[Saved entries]
>>>>>

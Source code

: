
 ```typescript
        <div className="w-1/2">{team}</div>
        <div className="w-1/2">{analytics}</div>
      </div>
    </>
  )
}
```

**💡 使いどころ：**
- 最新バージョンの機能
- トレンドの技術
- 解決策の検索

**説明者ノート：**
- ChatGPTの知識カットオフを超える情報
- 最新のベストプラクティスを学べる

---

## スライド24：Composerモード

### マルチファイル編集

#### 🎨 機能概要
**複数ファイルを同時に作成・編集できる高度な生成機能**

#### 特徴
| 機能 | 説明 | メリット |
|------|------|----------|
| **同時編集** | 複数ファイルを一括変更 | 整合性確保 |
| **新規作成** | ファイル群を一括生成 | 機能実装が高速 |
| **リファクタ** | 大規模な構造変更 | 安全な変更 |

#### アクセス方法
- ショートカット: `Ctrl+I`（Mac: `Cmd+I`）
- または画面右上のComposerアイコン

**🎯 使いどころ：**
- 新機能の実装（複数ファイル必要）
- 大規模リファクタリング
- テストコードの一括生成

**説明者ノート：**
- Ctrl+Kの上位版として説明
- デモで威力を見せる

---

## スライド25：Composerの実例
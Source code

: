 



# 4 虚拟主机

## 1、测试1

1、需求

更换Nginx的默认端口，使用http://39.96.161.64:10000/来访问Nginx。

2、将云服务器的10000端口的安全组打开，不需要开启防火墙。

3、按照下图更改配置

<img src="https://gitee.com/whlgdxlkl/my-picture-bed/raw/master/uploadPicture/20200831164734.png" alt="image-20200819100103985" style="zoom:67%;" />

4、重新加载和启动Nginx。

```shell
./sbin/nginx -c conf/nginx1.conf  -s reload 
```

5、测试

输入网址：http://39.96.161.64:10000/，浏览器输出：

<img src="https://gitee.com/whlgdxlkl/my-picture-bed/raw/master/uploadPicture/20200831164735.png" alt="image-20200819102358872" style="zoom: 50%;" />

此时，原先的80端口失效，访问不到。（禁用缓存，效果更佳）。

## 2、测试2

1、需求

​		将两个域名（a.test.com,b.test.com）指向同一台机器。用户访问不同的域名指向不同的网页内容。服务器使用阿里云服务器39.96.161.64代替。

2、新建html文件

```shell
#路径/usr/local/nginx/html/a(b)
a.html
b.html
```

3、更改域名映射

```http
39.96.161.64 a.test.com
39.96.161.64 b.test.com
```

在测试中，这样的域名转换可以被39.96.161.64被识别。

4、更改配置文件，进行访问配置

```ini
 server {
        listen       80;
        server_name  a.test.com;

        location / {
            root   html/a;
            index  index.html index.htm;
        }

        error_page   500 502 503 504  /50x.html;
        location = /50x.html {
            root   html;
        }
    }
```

<<<<<

Work to complete
Whenever the string "className" turns up in a line of the data, copy that line.

Response box
        <div className="w-1/2">{team}</div>
        <div className="w-1/2">{analytics}</div>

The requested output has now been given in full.